Jenn Wexler: Oh cool. Thank you.
Nightmarish Conjurings: As far as I know, this was your directorial debut. Did you have any trouble stepping into the director role?
JW: I’ve directed a couple of shorts, so I was used to it from that. I’ve also spent time producing films for other filmmakers, so I think working on a set, for people that want to become filmmakers, is really important whatever the role is. Film sets have their own language, subtleties, and nuances. When you spend a lot of time on sets you pick those up, and you watch the directors and see what they kick ass at and whatever production things that might not work out as well, and you see how the team reacts to it and fixes to it. So certainly all that prepared me for directing THE RANGER.
Nightmarish Conjurings: Did you have any rough patches on set when starting shooting THE RANGER?

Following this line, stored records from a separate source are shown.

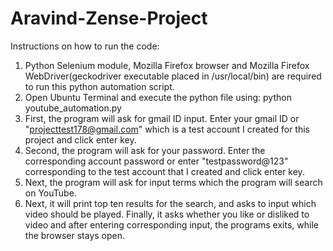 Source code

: # Aravind-Zense-Project
Instructions on how to run the code:
1. Python Selenium module, Mozilla Firefox browser and Mozilla Firefox WebDriver(geckodriver executable placed in /usr/local/bin) are required to run this python automation script.
2. Open Ubuntu Terminal and execute the python file using: python youtube_automation.py
3. First, the program will ask for gmail ID input. Enter your gmail ID or "projecttest178@gmail.com" which is a test account I created for this project and click enter key.
4. Second, the program will ask for your password. Enter the corresponding account password or enter "testpassword@123" corresponding to the test account that I created and click enter key.
5. Next, the program will ask for input terms which the program will search on YouTube.
6. Next, it will print top ten results for the search, and asks to input which video should be played. Finally, it asks whether you like or disliked to video and after entering corresponding input, the programs exits, while the browser stays open.
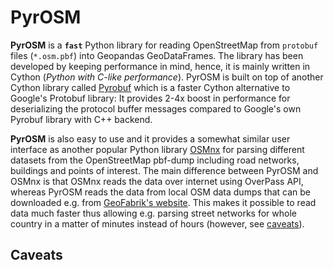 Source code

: # PyrOSM

**PyrOSM** is a **`fast`** Python library for reading OpenStreetMap from `protobuf` files (`*.osm.pbf`) into Geopandas GeoDataFrames. 
The library has been developed by keeping performance in mind, hence, it is mainly written in Cython (*Python with C-like performance*).
PyrOSM is built on top of another Cython library called [Pyrobuf](https://github.com/appnexus/pyrobuf) which is a faster Cython alternative 
to Google's Protobuf library: It provides 2-4x boost in performance for deserializing the protocol buffer messages compared to 
Google's own Pyrobuf library with C++ backend. 
 
**PyrOSM** is also easy to use and it provides a somewhat similar user interface as another popular Python library [OSMnx](https://github.com/gboeing/osmnx)
for parsing different datasets from the OpenStreetMap pbf-dump including road networks, buildings and points of interest. The main difference between 
PyrOSM and OSMnx is that OSMnx reads the data over internet using OverPass API, whereas PyrOSM reads the data from local OSM data dumps
that can be downloaded e.g. from [GeoFabrik's website](http://download.geofabrik.de/). This makes it possible to read data much faster thus 
allowing e.g. parsing street networks for whole country in a matter of minutes instead of hours (however, see [caveats](#caveats)).  

## Caveats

JW: Well, we work with a lot of the same people, so we all have our own language. The DP on THE RANGER was the same DP that I worked with on LIKE ME last year. The AD and co-producer on [THE RANGER], Chris Skotchdople, is one of my really good friends. We all work on this stuff movie after movie. Abby Killheffer, my key grip on THE RANGER was also my co-editor. So we are basically a community of artists in Brooklyn that work on each other’s stuff.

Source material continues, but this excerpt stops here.